The last chart I saw, the jetstream was somewhere over the Iberian peninsular. Spring has been postponed up here at 55N. The warmup over Greenland last summer was a touch unusual - first time for 800 years. Looks like we are in uncharted territory. This time last year we had a record March heatwave. (Then weeks of cold & dry played havoc with spring planting - then it rained all summer and more. Fickle place the North Atlantic.)

OTOH we are equalling the record high for the day with 28C and hit a new record for the day yesterday of 31C. What a mess.


PS I am starting to wonder what our summer will be like after many new records were set last year and many days equalled the record.

Since there is not much discussion in this Easter vacation, I offer my little contribution on the theme "are our leaders aware of the coming predicaments?" The answer seems to be yes at some level. While looking for grants (I'm a biologist and have to apply for grant to run a research lab) I found a call for proposal by the French research agency ANR (somewhat equivalent to the NSF or NIH in US) on "agrobiosphere". Here is a slightly improved Google translation of the French text:

The biosphere, as used and managed by companies and in particular agriculture (in the broad sense, including other continental and marine primary production), has and will have some important global developments and, accordingly, the constraints that it must adapt by anticipating:
Climate change and the need to sequester carbon, need to preserve all the components of biodiversity and functionality need to conserve freshwater and preserve the quality of ecosystems, rising energy prices, dwindling fossil fertilizers, environmental or health impacts and social unrest due to the release of molecules used in plant and animal healthcare.
- And more generally the contamination of marine and continental habitats by persistent organic pollutants.

(bold in the original version)

Original pdf available at http://www.agence-nationale-recherche.fr/fileadmin/aap/2013/aap-agrobio-...
In other word the heads of this French scientist agency are aware of the coming predicaments (peak everything and climate change) and hope to find some solutions through research.
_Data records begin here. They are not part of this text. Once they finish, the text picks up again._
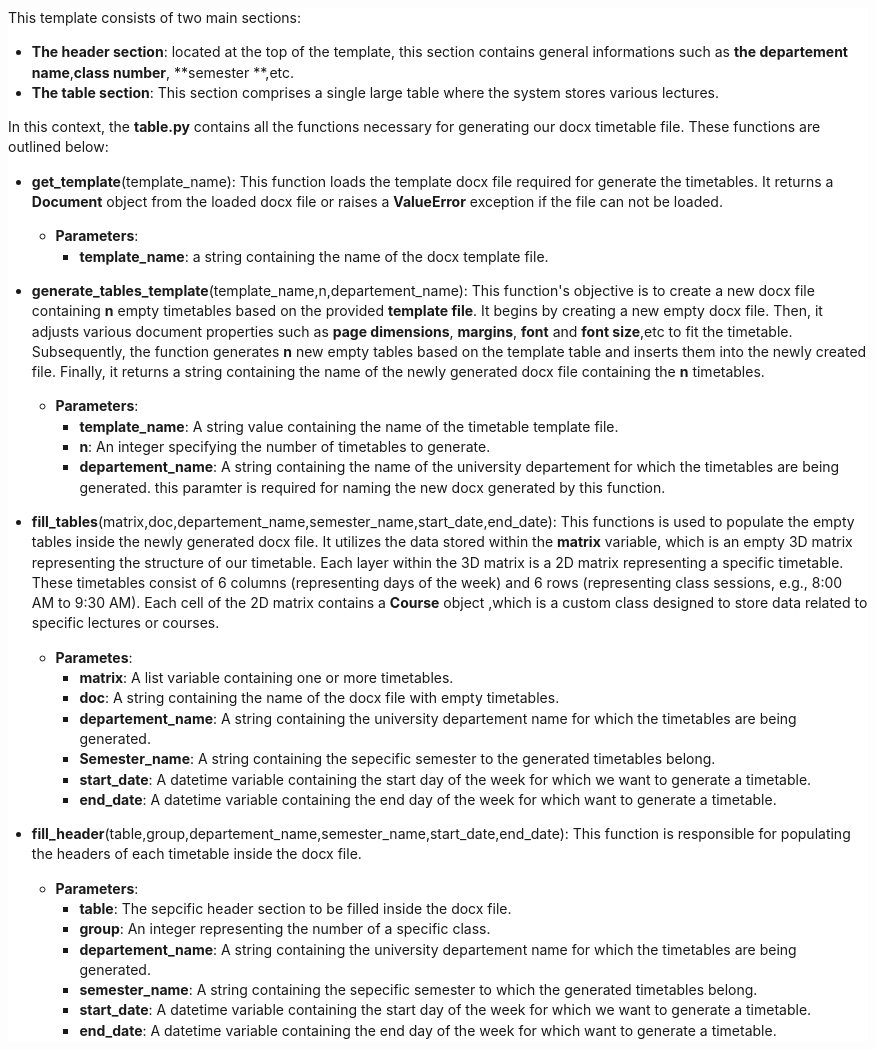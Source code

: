 This template consists of two main sections:
* **The header section**: located at the top of the template, this section contains general informations such as **the departement name**,**class number**, **semester **,etc.
* **The table section**: This section comprises a single large table where the system stores various lectures.

In this context, the **table.py** contains all the functions necessary for generating our docx timetable file. These functions are outlined below:

* **get_template**(template_name): This function loads the template docx file required for generate the timetables. It returns a **Document** object from the loaded docx file or raises a **ValueError** exception if the file can not be loaded.
	* **Parameters**:
		* **template_name**: a string containing the name of the docx template file.

* **generate_tables_template**(template_name,n,departement_name): This function's objective is to create a new docx file containing  **n** empty timetables based on the provided **template file**. It begins by creating a new empty docx file. Then, it adjusts various document properties such as  **page dimensions**,  **margins**, **font** and **font size**,etc to fit the timetable. Subsequently, the function generates **n** new empty tables based on the template table and inserts them into the newly created file. Finally, it returns a string containing the name of the newly generated docx file containing the **n** timetables.
	* **Parameters**:
		* **template_name**: A string value containing the name of the timetable template file.
		* **n**: An integer specifying the number of timetables to generate.
		* **departement_name**: A string containing the name of the university departement for which the timetables are being generated. this paramter is required for naming the new docx generated by this function.

* **fill_tables**(matrix,doc,departement_name,semester_name,start_date,end_date): This functions is used to populate the empty tables inside the newly generated docx file. It utilizes the data stored within the **matrix** variable, which is an empty 3D matrix representing the structure of our timetable. Each layer within the 3D matrix is a 2D matrix representing a specific timetable. These timetables consist of 6 columns (representing days of the week) and 6 rows (representing class sessions, e.g., 8:00 AM to 9:30 AM). Each cell of the 2D matrix contains a **Course** object ,which is a custom class designed to store data related to specific lectures or courses.
	* **Parametes**:
		* **matrix**: A list variable containing one or more timetables.
		* **doc**: A string containing the name of the docx file with empty timetables.
		*  **departement_name**: A string containing the university departement name for which the timetables are being generated.
		*  **Semester_name**: A string containing the sepecific semester to the generated timetables belong.
		* **start_date**: A datetime variable containing the start day of the week for which we want to generate a timetable.
		*  **end_date**: A datetime variable containing the end day of the week for which want to generate a timetable.

*  **fill_header**(table,group,departement_name,semester_name,start_date,end_date): This function is responsible for populating the headers of each timetable inside the docx file. 
	* **Parameters**:
		* **table**: The sepcific header section to be filled inside the docx file.
		* **group**: An integer representing the number of a specific class.
		* **departement_name**: A string containing the university departement name for which the timetables are being generated.
		* **semester_name**: A string containing the sepecific semester to which the generated timetables belong.
		* **start_date**: A datetime variable containing the start day of the week for which we want to generate a timetable.
		* **end_date**: A datetime variable containing the end day of the week for which want to generate a timetable.
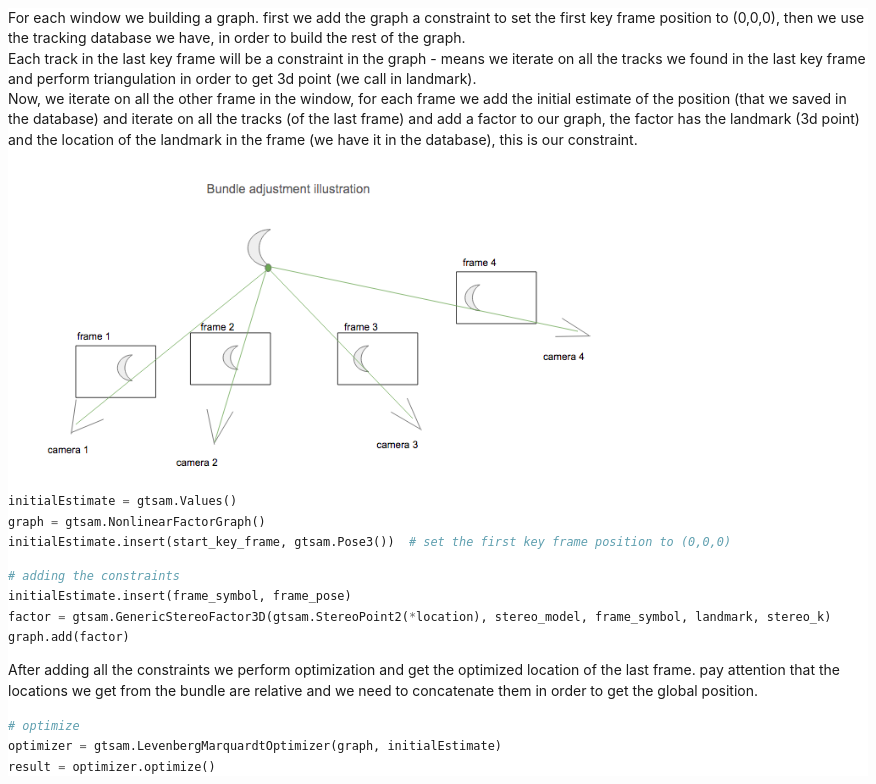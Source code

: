 
For each window we building a graph. first we add the graph a constraint to set the first key frame position to (0,0,0), then we use the tracking database we have, in order to build the rest of the graph.  
Each track in the last key frame will be a constraint in the graph - means we iterate on all the tracks we found in the last key frame and perform triangulation in order to get 3d point (we call in landmark).  
Now, we iterate on all the other frame in the window, for each frame we add the initial estimate of the position (that we saved in the database) and iterate on all the tracks (of the last frame) and add a factor to our graph, the factor has the landmark (3d point) and the location of the landmark in the frame (we have it in the database), this is our constraint.  
<img src="/images/bundle.png"  width=70% height=70%>

```python
initialEstimate = gtsam.Values()
graph = gtsam.NonlinearFactorGraph()
initialEstimate.insert(start_key_frame, gtsam.Pose3())  # set the first key frame position to (0,0,0)  
```  
```python
# adding the constraints
initialEstimate.insert(frame_symbol, frame_pose)
factor = gtsam.GenericStereoFactor3D(gtsam.StereoPoint2(*location), stereo_model, frame_symbol, landmark, stereo_k)
graph.add(factor)
```  

After adding all the constraints we perform optimization and get the optimized location of the last frame. pay attention that the locations we get from the bundle are relative and we need to concatenate them in order to get the global position.

```python
# optimize
optimizer = gtsam.LevenbergMarquardtOptimizer(graph, initialEstimate)
result = optimizer.optimize()
```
Maybe, maybe not...
The global policies are usually decided at the level of the government even though the agencies are somewhat independent.
So I think that while things are kept quiet, underneath there is some attempt to address our problem... while trying to keep BAU continuing...

I would also point towards French transportation policies, of which perhaps the most significant was announced earlier this month.

Best Hopes for Those That Prepare,


Can anyone find either report cited here?
"The Real Reason for the Iraq War"
"Was the Iraq War to Grab Oil...or to Raise Oil Prices?"

Absolutely not. U.S policy has been to maintain oil security in the Middle east, i.e, to secure its share of the oil. Iraqi oil production has increased recently. Haven't seen any deviation from their policy, except for an increased focus on drilling on U.S soil. Unfortunately, there has been enormous damage to Iraqi infrastructure during this adventure which doesn't make the U.S forces exactly attractive to Iraqis.

See Chalmers, Johnson for a good summary of American militarism.


.. no, I'm not generally against the U.S and obviously military adventurism employs a lot of people and hardware, but for any action there are consequences, for the U.S and everybody else.